Emyr Evans

Personal information
- Nationality: British (Welsh)
- Born: 25 November 1996 (age 29) Cardiff, Wales

Sport
- Racquet used: Dunlop

men's singles
- Highest ranking: 65 (April 2025)
- Current ranking: 81 (March 2026)
- Title: 3

Medal record
Men's squash
Representing Wales
World Team Championships
| Bronze medal – third place | 2019 Washington D.C. | Team |
Welsh National Championships
| Gold medal – first place | 2025 | singles |

= Emyr Evans =

Welsh squash player (born 1996)

Emyr Evans (born 25 November 1996) is a Welsh male squash player. He reached a career high ranking of 65 in the world during April 2025. He has represented Wales at the Commonwealth Games and is a Welsh national champion.

== Biography ==
Evans won a bronze medal at the 2019 Men's World Team Squash Championships after reaching the semi-finals, where Wales lost to eventual champions Egypt.
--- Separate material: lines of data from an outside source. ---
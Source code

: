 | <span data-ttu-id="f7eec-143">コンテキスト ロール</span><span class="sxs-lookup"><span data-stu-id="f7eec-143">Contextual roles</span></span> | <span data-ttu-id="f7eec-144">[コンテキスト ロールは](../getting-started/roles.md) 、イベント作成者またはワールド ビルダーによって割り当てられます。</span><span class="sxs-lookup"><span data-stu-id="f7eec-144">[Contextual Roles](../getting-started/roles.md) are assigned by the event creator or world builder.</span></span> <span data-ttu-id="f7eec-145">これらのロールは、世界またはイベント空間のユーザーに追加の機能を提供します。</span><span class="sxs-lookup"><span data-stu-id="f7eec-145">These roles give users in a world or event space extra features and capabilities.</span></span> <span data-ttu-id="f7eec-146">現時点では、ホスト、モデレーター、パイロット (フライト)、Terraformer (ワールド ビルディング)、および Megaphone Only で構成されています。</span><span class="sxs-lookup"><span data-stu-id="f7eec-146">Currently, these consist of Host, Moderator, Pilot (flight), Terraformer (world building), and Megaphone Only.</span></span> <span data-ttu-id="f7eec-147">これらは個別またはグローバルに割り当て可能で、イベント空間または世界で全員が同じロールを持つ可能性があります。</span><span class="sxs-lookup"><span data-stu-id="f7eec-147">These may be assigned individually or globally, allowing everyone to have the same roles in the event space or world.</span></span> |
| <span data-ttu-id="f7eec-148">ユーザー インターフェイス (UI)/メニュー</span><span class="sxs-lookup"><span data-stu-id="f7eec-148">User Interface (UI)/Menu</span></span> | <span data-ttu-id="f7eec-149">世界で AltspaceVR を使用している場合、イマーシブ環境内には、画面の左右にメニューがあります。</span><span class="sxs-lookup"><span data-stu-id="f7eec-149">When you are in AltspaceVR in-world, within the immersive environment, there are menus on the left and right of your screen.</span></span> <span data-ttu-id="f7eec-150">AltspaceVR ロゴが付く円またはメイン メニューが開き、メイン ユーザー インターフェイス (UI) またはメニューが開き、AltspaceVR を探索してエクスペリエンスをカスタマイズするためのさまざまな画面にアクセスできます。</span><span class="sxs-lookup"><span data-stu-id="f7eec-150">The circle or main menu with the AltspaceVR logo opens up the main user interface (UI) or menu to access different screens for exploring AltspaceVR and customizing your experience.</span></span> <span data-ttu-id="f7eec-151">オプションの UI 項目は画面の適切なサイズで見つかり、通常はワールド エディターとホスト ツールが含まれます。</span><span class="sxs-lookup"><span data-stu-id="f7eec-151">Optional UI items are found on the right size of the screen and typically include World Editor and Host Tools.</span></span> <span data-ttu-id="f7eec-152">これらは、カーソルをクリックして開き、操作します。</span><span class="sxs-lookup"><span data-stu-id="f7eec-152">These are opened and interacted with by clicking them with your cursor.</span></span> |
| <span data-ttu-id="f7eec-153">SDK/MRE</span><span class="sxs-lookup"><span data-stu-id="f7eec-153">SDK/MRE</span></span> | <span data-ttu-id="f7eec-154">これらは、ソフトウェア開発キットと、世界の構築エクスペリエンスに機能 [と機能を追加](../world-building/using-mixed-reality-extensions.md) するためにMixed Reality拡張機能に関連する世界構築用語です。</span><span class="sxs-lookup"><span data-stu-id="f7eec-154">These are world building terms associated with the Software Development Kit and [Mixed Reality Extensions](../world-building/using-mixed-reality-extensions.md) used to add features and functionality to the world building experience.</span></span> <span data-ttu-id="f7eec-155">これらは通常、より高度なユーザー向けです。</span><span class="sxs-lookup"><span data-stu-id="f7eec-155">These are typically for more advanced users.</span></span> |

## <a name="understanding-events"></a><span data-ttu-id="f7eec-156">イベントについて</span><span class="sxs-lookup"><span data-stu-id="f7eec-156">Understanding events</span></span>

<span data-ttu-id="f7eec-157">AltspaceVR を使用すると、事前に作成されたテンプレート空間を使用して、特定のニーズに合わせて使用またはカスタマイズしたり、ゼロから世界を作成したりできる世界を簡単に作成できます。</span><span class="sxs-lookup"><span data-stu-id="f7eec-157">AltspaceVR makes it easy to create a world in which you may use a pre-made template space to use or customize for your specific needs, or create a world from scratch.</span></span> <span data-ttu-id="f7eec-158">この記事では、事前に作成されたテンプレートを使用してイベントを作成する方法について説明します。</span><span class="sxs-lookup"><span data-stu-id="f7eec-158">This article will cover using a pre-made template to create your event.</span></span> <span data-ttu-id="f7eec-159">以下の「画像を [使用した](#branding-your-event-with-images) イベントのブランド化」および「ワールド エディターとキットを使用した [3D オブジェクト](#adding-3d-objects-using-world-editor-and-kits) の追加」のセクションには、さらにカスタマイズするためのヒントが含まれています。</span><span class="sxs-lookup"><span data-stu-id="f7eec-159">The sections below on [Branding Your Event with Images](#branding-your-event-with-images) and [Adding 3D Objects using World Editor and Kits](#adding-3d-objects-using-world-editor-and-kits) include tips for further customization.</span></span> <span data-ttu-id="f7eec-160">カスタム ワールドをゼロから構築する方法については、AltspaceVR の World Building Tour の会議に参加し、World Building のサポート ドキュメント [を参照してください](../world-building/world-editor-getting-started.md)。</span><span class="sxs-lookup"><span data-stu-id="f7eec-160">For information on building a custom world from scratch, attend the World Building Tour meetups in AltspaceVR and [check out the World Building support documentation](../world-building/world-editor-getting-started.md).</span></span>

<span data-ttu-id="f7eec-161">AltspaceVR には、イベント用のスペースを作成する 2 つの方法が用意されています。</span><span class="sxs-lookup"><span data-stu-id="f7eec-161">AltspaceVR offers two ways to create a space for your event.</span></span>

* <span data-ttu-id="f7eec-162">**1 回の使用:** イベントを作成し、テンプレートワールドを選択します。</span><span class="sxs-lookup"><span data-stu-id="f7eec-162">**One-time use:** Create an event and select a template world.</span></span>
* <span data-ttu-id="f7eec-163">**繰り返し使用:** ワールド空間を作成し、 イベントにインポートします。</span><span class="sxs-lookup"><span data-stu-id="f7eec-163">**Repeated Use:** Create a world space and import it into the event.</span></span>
Evans represented the Welsh team at the 2022 Commonwealth Games in Birmingham, England, where he participated in the men's singles and men's doubles with Peter Creed.

In 2025, Evans became the Welsh champion after winning the title at the Welsh National Squash Championships.

In March 2026, he won his third PSA title after securing victory in the Odense Open during the 2025–26 PSA Squash Tour.